Goal of the exercise
In the answer, give the entries below exactly, from the first line through the line with "### Suppressing Checks", with every picture omitted.

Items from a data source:
§

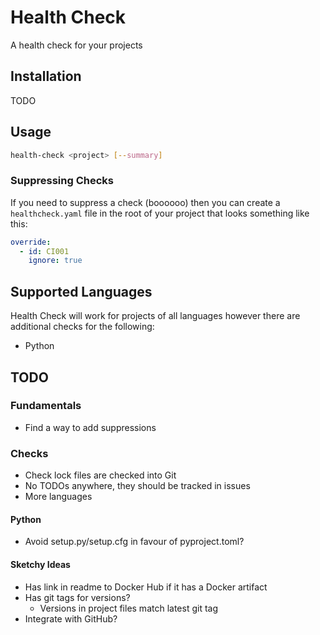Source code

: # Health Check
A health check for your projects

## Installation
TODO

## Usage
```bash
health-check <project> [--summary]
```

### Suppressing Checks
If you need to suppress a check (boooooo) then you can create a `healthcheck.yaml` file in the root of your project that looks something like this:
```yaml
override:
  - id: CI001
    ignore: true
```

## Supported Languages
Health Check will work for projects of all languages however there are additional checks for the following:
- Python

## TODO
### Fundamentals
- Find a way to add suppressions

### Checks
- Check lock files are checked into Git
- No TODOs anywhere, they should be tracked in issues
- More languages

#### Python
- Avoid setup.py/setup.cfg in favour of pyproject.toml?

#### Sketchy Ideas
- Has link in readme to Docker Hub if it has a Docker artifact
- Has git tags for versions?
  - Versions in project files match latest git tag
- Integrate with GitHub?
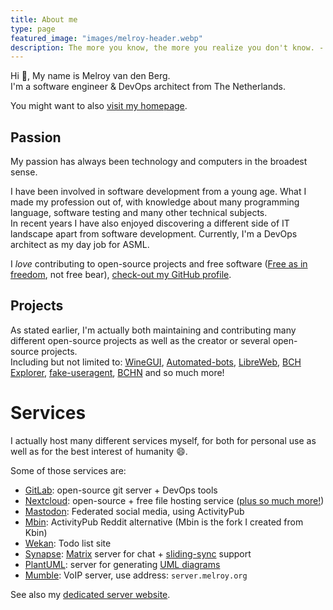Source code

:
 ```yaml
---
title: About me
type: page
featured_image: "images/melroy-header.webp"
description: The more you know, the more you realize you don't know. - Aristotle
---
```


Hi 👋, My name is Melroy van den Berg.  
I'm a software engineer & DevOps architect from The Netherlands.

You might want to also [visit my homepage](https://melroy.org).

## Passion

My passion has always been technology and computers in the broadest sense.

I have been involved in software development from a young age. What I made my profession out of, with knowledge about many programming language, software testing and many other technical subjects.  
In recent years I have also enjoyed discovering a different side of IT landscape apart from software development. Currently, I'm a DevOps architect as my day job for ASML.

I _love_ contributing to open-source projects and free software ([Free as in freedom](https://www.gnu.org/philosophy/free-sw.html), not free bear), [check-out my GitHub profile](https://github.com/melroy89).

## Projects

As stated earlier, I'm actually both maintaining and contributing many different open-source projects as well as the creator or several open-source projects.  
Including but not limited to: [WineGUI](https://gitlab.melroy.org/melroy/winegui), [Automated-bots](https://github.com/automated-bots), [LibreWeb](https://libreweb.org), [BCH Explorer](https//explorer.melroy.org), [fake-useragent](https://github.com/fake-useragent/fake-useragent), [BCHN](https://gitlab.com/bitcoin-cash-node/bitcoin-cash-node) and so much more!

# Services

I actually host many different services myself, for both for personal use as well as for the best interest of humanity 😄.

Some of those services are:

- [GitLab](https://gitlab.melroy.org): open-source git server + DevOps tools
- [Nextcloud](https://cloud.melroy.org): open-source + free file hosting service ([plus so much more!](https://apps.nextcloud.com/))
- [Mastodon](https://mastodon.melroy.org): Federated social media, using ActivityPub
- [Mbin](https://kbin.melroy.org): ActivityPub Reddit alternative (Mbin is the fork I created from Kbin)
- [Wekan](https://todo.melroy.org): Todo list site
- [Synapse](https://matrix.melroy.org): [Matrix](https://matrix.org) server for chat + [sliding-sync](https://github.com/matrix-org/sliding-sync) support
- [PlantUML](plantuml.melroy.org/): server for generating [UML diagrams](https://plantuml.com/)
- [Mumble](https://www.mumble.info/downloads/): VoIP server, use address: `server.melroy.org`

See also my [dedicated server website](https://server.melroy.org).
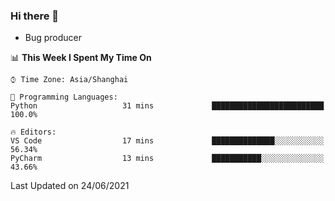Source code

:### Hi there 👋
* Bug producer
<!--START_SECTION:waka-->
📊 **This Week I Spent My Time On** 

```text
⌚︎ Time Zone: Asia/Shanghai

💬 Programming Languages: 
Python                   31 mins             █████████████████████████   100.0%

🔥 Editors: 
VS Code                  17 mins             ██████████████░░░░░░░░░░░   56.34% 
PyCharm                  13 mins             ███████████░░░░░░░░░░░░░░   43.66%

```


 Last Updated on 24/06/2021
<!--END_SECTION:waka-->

§

Problem solution
Source code

: # Health Check
A health check for your projects

## Installation
TODO

## Usage
```bash
health-check <project> [--summary]
```

### Suppressing Checks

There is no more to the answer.